Programda estetik tecrübelerine de çokça yer verilen Nur-Gül kardeşlerin, geçmişteki operasyonları, dolgu ve botoks üzere süreçleri de masaya yatırıldı. beraberinde kliniklerine gelen danışanların tecrübeleri, onlara teklifleri, hangi durumlarda hangi çeşit medikal estetik uygulamaların yaptırılacağına da anlatan ve şahsa özel estetik uygulamaların nasıl oluğunu da açıklayan Parıltı Gül kardeşlere, Melis Baştuğ, en çok tercih ettikleri medikal uygulamaları da sordu.
Gül Orakçı, şu cevabı verdi: Mimik kullanıyorsunuz, sizde de görüyorum, çizgilenme oluyor ya kırışıklıklar, kazayakları; orada botoks uyguluyoruz natürel ki. Birinci yaptırdığınızda epey hoş, taş üzere tutmuştu lakin ikinci yaptırdığımda güya tutmadı üzere. Kaş ortam tutmadı, hala biraz kırışıklıklarım var diyebilirsiniz. Sık sık yaptırmayın diyorum o yüzden direnç gösteriyor kaslar artık, epeyce düzgün tutmayabiliyor.
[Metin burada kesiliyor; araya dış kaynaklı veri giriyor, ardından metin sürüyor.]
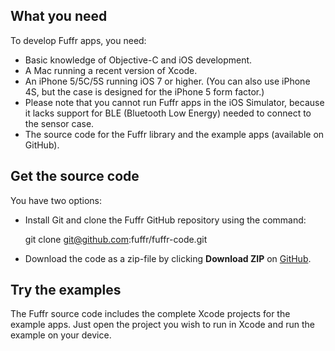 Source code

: ## What you need

To develop Fuffr apps, you need:

* Basic knowledge of Objective-C and iOS development.
* A Mac running a recent version of Xcode.
* An iPhone 5/5C/5S running iOS 7 or higher. (You can also use iPhone 4S, but the case is designed for the iPhone 5 form factor.)
* Please note that you cannot run Fuffr apps in the iOS Simulator, because it lacks support for BLE (Bluetooth Low Energy) needed to connect to the sensor case.
* The source code for the Fuffr library and the example apps (available on GitHub).

## Get the source code

You have two options:

* Install Git and clone the Fuffr GitHub repository using the command:

    git clone git@github.com:fuffr/fuffr-code.git

* Download the code as a zip-file by clicking **Download ZIP** on [GitHub](https://github.com/fuffr/fuffr-ios).

## Try the examples

The Fuffr source code includes the complete Xcode projects for the example apps. Just open the project you wish to run in Xcode and run the example on your device.
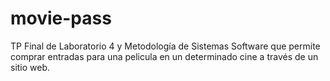 # movie-pass
TP Final de Laboratorio 4 y Metodología de Sistemas
Software que permite comprar entradas para una pelicula en un determinado cine a través de un sitio web.
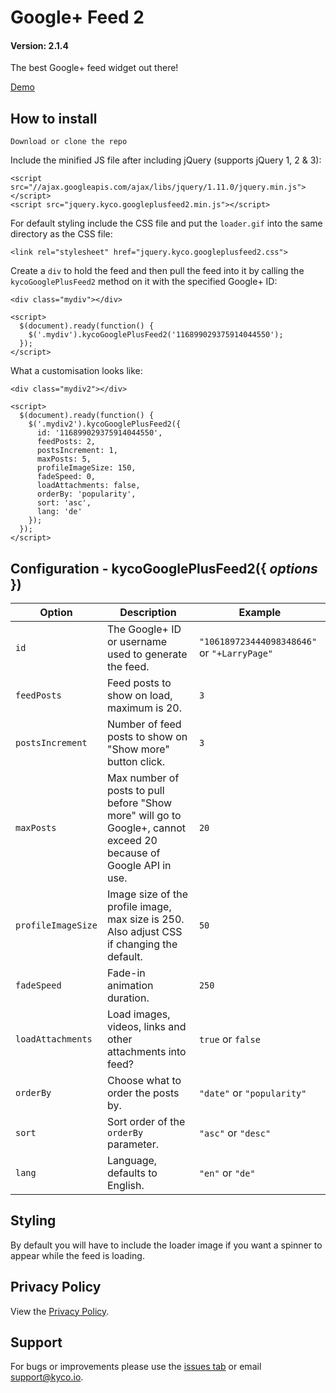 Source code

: Google+ Feed 2
==============
#### Version: 2.1.4

The best Google+ feed widget out there!

[Demo](https://kyco.github.io/jquery.kyco.googleplusfeed2)

How to install
--------------

    Download or clone the repo

Include the minified JS file after including jQuery (supports jQuery 1, 2 & 3):

    <script src="//ajax.googleapis.com/ajax/libs/jquery/1.11.0/jquery.min.js"></script>
    <script src="jquery.kyco.googleplusfeed2.min.js"></script>

For default styling include the CSS file and put the `loader.gif` into the same directory as the CSS file:

    <link rel="stylesheet" href="jquery.kyco.googleplusfeed2.css">

Create a `div` to hold the feed and then pull the feed into it by calling the `kycoGooglePlusFeed2` method on it with the specified Google+ ID:

    <div class="mydiv"></div>

    <script>
      $(document).ready(function() {
        $('.mydiv').kycoGooglePlusFeed2('116899029375914044550');
      });
    </script>

What a customisation looks like:

    <div class="mydiv2"></div>

    <script>
      $(document).ready(function() {
        $('.mydiv2').kycoGooglePlusFeed2({
          id: '116899029375914044550',
          feedPosts: 2,
          postsIncrement: 1,
          maxPosts: 5,
          profileImageSize: 150,
          fadeSpeed: 0,
          loadAttachments: false,
          orderBy: 'popularity',
          sort: 'asc',
          lang: 'de'
        });
      });
    </script>


Configuration - kycoGooglePlusFeed2({ *options* })
--------------------------------------------------

Option | Description | Example
-------|-------------|--------
`id` | The Google+ ID or username used to generate the feed. | `"106189723444098348646"` or `"+LarryPage"`
`feedPosts`| Feed posts to show on load, maximum is 20. | `3`
`postsIncrement`| Number of feed posts to show on "Show more" button click. | `3`
`maxPosts`| Max number of posts to pull before "Show more" will go to Google+, cannot exceed 20 because of Google API in use. | `20`
`profileImageSize` | Image size of the profile image, max size is 250. Also adjust CSS if changing the default. | `50`
`fadeSpeed` | Fade-in animation duration. | `250`
`loadAttachments` | Load images, videos, links and other attachments into feed? | `true` or `false`
`orderBy` | Choose what to order the posts by. | `"date"` or `"popularity"`
`sort` | Sort order of the `orderBy` parameter. | `"asc"` or `"desc"`
`lang` | Language, defaults to English. | `"en"` or `"de"`


Styling
-------

By default you will have to include the loader image if you want a spinner to appear while the feed is loading.


Privacy Policy
--------------

View the [Privacy Policy](https://github.com/kyco/jquery.kyco.googleplusfeed2/wiki/Privacy-Policy).


Support
-------

For bugs or improvements please use the [issues tab](https://github.com/kyco/jquery.kyco.googleplusfeed2/issues) or email [support@kyco.io](mailto:support@kyco.io).
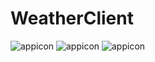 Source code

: # WeatherClient

<img src="https://raw.githubusercontent.com/aleksandrmoshorovskyi/WeatherClient/blob/main/Main.png" alt="appicon"/>
<img src="https://raw.githubusercontent.com/aleksandrmoshorovskyi/WeatherClient/blob/main/Main2.png" alt="appicon"/>
<img src="https://raw.githubusercontent.com/aleksandrmoshorovskyi/WeatherClient/blob/main/Settings.png" alt="appicon"/>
“İLK BURUN AMELİYATIMDA BURNUMDA HİÇ FARK OLMADI”
“Daha evvel yaptırmaktan pişman olduğunuz bir operasyon oldu mu?” sorusuna da samimiyetle karşılık veren Nur-Gül ikizlerden Gül, “Özellikle birinci lip lift’ing’mden daha sonra epeyce pişmanlık duymuştum” dedi. Parıltı Oruç da “İlk burun estetiğimde ameliyata girip çıktığımda hiç bir fark yoktu. hiç bir fark yaratmamış, hiçbir şey yapmamıştı” itirafında bulundu.

“BU OPERASYONLARI DÜZGÜN Kİ YAPTIRMIŞIZ”
Hangi operasyonları yaptırdığı sorulan Işık Oruç, “Bizim çene çizgimiz hiç yoktu. Çenemizi, dudağımızı, hayli yavaşça de elmacık kemiklerimizi doldurttuk. Göz altı ışık dolgusu yaptırdık. Gözlerimiz fazlaca düşüktü. Şakak germe yaptırdık. Bunlar yeterli iki yaptırmışız dediğimiz operasyonlardan. Üç hafta evvel de göz kapaklarımı aldırdım” sözlerini kullandı.